→ **TASK DIRECTIONS**
Using the records below, count the lines containing "title" and give only the total.
● ● ●
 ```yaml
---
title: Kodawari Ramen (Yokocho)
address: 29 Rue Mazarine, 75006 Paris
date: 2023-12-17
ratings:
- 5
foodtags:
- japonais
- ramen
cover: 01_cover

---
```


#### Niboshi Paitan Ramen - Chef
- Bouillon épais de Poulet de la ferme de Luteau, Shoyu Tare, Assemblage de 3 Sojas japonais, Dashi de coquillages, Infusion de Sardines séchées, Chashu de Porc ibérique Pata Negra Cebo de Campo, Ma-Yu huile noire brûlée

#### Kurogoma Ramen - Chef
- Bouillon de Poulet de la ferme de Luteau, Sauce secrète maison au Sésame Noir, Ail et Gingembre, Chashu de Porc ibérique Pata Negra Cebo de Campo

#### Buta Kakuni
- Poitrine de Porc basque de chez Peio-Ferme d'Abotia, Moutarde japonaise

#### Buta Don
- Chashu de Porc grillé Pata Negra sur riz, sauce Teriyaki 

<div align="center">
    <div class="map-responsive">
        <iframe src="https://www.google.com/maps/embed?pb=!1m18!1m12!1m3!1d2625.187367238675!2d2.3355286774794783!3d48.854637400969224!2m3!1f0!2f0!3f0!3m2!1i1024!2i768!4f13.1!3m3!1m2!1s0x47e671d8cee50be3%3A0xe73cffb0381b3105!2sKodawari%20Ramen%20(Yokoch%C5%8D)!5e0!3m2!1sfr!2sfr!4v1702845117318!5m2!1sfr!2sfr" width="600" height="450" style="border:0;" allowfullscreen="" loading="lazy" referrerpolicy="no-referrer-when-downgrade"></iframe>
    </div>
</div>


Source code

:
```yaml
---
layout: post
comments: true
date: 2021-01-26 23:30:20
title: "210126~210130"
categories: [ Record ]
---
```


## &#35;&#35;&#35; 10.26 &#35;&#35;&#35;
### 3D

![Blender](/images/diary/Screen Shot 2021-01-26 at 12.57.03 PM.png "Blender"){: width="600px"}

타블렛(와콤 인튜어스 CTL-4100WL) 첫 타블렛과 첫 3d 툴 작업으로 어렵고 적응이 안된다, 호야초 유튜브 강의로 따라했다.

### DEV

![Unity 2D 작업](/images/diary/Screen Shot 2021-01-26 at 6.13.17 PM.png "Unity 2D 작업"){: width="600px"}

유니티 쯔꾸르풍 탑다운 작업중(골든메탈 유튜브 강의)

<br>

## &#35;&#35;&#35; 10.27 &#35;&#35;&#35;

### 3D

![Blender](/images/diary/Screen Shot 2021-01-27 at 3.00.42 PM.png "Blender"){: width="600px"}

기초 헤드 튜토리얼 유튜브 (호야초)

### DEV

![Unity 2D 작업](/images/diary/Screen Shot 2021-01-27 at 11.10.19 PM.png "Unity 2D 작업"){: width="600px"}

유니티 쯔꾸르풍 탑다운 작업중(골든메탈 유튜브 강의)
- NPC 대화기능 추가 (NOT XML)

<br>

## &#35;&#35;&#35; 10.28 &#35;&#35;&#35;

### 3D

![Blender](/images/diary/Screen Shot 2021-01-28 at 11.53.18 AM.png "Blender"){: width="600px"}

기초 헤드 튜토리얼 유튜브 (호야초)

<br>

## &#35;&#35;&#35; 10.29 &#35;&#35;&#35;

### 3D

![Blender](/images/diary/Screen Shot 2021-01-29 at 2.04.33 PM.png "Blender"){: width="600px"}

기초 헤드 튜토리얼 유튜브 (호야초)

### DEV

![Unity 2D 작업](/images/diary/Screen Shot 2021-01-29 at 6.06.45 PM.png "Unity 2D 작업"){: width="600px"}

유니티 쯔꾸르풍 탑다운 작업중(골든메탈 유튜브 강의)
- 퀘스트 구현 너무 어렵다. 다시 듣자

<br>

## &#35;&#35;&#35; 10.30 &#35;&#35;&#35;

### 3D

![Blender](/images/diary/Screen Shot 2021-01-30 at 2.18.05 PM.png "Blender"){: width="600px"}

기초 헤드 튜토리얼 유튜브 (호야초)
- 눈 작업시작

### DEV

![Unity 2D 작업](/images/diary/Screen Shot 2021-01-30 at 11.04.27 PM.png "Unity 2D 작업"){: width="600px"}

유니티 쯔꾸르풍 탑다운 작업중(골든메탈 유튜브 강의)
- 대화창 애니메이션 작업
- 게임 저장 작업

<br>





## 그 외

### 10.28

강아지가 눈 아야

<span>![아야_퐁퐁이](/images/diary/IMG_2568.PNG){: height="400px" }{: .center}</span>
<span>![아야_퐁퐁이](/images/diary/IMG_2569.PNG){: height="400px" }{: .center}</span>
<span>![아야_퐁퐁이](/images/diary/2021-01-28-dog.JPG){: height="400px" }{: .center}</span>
● ● ●
→ **YOUR SOLUTION**
2